This November, I was sad to hear that my all-time favourite podcast, Hypercritical, would be ending at episode #100. In the last week or so, I’ve read (and heard) many tributes from other fans of the podcast, and with the last episode fresh in my mind, I wanted to say a few words myself.
Co-hosted by John Siracusa and Dan Benjamin, Hypercritical bills itself as
A weekly talk show ruminating on exactly what is wrong in the world of Apple and related technologies and businesses. Nothing is so perfect that it can’t be complained about.
I think that’s a very clinical definition, which doesn’t really explain what made it such a good podcast. Each show was the result of hours of meticulous work on John’s part, careful research before each topic. The result was thoughtful, well-reasoned criticism and insight. Even if you didn’t agree with what John had to say, you knew he’d put thought into what he was saying. Between Dan and John, there was always a great conversation about the topic of the day.
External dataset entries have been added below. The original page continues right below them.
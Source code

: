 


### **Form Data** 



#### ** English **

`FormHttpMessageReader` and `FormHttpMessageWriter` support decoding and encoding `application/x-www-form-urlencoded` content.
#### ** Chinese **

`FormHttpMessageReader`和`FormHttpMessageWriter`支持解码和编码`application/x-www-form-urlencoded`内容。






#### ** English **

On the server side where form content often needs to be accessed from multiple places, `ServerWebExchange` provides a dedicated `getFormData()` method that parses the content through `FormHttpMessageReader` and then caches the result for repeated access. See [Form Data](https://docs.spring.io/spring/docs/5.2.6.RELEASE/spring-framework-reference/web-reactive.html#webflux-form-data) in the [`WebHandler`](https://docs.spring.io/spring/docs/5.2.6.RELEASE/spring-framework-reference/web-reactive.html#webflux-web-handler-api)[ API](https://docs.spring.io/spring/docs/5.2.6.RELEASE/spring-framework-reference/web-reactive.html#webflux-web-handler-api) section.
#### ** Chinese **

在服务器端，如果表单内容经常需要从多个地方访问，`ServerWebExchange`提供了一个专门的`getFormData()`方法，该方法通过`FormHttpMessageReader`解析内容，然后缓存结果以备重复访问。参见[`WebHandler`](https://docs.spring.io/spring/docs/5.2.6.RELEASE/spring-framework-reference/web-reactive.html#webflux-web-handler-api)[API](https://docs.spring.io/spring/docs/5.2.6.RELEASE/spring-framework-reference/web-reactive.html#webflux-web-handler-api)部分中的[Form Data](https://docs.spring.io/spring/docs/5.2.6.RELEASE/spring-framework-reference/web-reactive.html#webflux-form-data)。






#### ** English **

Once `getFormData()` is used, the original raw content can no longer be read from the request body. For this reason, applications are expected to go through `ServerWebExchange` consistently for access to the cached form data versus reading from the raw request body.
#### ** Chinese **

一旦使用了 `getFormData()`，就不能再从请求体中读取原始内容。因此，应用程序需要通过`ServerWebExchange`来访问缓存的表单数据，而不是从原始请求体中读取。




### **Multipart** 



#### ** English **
Dan was the perfect co-host: he knew exactly when to sit back and let John just talk, but also when to jump in with a question.
I was a fairly late convert to the podcast. It took several tries for it to stick, but once it did, I was hooked, and I quickly listened to the entire back catalogue. Sadly, I can’t remember exactly which was the first episode I listened to. Unfortunately the schedule meant I could never listen live (a disadvantage of living in Britain and GMT), so I missed out on that experience. For the final episode, having cleared my timetable to listen live, my health conspired against me, and I spent the podcast trying to sleep off a winter bug. Alas.
I did get to submit one piece of Follow Up to the show (Episode #75), which remains a personal high point. I missed having my name mispronounced on the air, because there’s not much margin for error with me, but it was still great.
I enjoyed almost all of the episodes, even if they weren’t topics I had a specific interest in. Some personal highlights:
- #15: The Bridges of Siracusa County – a discussion of high-level programming languages, which was the first thing that motivated me to think about languages for their technical merits, rather than just ”what I know” and “what I don’t know”.
- #32: The Next Big Move – talking about Apple after Steve Jobs’ retirement, and also #37: A Story of Triumph, after his death. Both remarkably considerate and interesting episodes that give a lot of food for thought.
- #56: Belts and Suspenders – John would often take an episode or two to do some detailed discussion of a topic that was a particular interest to him, be it game controllers, Mac OS X or toaster ovens. This is my favourite of that class of episodes, about file systems. Although I don’t know anything about file systems, John gave a great explanation of what they are and why they’re important, and got me thinking about the topic in a new way.
Looking through the episode list, I could probably find at least half a dozen more that I really enjoyed, so I’ll stop there. I only want to talk about one more episode. The final episode was something I didn’t see coming, but it was entirely appropriate. Appropriately titled Metacritical, it turned John’s critical eye inward on the podcast itself, and discussed a handful of the many flaws and problems. I won’t discuss what he said (spoilers!), but it was a fitting end to the show.
Hypercritical is my favourite podcast, and will probably remain so for a long time. It’s helped me to think in new ways, in a manner nicely summed up by David Smith in The Hypercritical Way. I turn a more critical and thoughtful eye to the things around me, and I’m fairly sure it helps me make better decisions about what I do. I’ve had great fun being a listener, and I’ll miss it when next Friday rolls around.
Dan, John, thanks for a great run. It’s been fantastic.